Gli scienziati ritengono che il rapido riscaldamento degli oceani, a un tasso circa triplo rispetto a quello storico, è probabile che si verifichi nel corso del XXI secolo, con un aumento diffuso dello scioglimento dei ghiacciai, anche in regioni cruciali per la stabilità della calotta glaciale. Se si considera la variabilità climatica interna, non vi sono differenze significative tra gli scenari di emissioni a medio raggio e gli obiettivi più ambiziosi dell’Accordo di Parigi. Questi risultati suggeriscono, spiegano i ricercatori, che la mitigazione dei gas serra ha oggi un potere limitato nel prevenire il riscaldamento degli oceani che potrebbe portare al collasso della calotta antartica occidentale.

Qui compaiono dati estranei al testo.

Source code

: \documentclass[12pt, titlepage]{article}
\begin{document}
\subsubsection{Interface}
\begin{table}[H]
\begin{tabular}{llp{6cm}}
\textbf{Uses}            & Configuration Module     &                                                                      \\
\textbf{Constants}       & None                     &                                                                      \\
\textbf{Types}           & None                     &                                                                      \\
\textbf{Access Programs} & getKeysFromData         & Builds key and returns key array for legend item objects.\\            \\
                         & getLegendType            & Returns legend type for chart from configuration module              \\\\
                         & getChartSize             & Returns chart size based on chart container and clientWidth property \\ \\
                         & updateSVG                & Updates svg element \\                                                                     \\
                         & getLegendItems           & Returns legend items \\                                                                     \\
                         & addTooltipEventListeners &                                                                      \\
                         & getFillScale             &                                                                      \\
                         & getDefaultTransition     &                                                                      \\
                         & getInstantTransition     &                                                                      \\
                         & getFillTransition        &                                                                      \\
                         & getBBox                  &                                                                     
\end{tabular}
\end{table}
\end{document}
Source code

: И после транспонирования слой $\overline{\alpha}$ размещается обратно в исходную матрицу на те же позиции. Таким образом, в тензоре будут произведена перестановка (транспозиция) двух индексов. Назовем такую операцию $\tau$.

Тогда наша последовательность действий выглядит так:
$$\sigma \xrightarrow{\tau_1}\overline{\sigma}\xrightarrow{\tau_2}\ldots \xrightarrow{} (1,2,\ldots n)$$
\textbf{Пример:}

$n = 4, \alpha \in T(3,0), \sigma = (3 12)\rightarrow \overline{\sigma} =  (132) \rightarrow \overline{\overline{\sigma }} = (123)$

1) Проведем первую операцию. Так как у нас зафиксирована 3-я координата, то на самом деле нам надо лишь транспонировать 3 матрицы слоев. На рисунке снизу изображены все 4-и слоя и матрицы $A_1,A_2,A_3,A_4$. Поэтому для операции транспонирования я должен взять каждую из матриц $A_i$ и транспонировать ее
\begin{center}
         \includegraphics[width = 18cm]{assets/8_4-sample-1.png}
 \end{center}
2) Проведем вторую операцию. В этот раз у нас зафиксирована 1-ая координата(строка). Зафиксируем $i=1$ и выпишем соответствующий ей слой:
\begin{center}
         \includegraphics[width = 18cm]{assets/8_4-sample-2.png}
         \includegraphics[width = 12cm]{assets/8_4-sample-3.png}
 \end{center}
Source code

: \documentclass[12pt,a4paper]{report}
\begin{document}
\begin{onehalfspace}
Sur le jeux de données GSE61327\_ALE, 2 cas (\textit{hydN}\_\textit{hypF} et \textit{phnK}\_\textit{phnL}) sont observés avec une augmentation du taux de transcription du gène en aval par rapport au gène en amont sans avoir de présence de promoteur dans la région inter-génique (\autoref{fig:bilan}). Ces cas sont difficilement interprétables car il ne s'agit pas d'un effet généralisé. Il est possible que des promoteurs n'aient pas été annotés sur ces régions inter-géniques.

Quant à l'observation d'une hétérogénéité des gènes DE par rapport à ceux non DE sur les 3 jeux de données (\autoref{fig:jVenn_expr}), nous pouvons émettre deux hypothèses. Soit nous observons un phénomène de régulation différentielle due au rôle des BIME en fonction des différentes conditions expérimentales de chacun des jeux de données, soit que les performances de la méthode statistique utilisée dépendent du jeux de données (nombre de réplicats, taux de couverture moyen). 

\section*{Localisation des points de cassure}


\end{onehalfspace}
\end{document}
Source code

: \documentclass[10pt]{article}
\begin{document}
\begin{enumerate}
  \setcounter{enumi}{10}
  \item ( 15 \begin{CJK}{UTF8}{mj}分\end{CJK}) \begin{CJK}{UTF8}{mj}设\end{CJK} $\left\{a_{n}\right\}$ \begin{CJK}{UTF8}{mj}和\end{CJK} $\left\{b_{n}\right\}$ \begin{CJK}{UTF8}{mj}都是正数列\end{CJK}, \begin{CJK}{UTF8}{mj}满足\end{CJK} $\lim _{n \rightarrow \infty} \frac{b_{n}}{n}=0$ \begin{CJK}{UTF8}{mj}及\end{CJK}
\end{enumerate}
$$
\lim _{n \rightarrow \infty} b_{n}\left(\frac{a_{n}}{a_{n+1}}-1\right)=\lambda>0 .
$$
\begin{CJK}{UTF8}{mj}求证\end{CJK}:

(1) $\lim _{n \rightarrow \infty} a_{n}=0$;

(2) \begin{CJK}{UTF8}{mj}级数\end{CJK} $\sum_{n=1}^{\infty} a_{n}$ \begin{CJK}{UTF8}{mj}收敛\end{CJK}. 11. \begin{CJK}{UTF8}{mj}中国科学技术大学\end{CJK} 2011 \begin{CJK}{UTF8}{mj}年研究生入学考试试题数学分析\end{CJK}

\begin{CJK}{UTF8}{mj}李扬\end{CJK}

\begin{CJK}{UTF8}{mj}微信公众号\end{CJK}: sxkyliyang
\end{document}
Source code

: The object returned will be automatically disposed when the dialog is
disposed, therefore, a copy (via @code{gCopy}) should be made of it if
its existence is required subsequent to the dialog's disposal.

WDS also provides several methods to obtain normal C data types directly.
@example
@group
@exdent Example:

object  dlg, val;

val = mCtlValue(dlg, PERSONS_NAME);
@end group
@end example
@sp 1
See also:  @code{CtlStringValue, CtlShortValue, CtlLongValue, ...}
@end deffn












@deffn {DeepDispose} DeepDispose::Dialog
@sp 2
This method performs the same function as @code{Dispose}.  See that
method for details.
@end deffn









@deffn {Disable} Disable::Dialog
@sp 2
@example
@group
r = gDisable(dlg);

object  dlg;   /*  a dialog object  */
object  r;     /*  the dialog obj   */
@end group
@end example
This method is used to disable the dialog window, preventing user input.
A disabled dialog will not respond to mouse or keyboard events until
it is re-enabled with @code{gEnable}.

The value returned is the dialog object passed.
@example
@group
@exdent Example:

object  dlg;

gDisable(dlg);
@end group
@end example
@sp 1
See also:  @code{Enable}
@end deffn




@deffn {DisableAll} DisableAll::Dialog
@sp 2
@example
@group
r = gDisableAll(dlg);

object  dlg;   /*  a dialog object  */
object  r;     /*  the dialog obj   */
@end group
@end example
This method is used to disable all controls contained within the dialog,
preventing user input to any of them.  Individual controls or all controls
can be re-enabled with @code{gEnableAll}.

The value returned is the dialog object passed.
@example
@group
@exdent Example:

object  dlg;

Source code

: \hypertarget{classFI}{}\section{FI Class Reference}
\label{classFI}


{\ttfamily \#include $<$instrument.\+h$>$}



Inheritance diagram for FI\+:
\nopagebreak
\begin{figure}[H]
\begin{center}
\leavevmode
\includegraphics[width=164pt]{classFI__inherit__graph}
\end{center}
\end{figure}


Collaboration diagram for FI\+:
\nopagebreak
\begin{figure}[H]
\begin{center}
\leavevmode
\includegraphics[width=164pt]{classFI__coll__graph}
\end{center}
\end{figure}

In base agli andamenti attuali, il clima della Terra potrebbe raggiungere temperature che erano tipiche del periodo compreso tra 34 e 14 milioni di anni fa, tra i 3 ed i 7 gradi più alte di quelle attuali come si legge in un altro studio pubblicato su Nature Communications. Comprendere come è cambiata la calotta glaciale antartica in quel periodo, può quindi aiutare a capire come potrebbe evolversi in futuro a causa dei cambiamenti climatici: un’informazione fondamentale, come sostengono i ricercatori guidati da Stewart Jamieson e Neil Ross, dal momento che lo scioglimento totale della calotta glaciale antartica potrebbe appunto far innalzare i mari. Gli autori dello studio hanno usato satelliti e radar per scoprire cosa c’è sotto i ghiacci della parte orientale, in corrispondenza dei bacini Aurora-Schmidt, nell’entroterra rispetto ai ghiacciai Denman e Totten. Hanno così scoperto un paesaggio costituito da tre principali blocchi montuosi scavati da fiumi e separati da ripidi avvallamenti, formatisi prima che il continente venisse ricoperto dal ghiaccio. Nonostante periodi intermedi più caldi, i ghiacci nella regione sono rimasti sostanzialmente stabili per milioni di anni, una condizione che adesso potrebbe cambiare.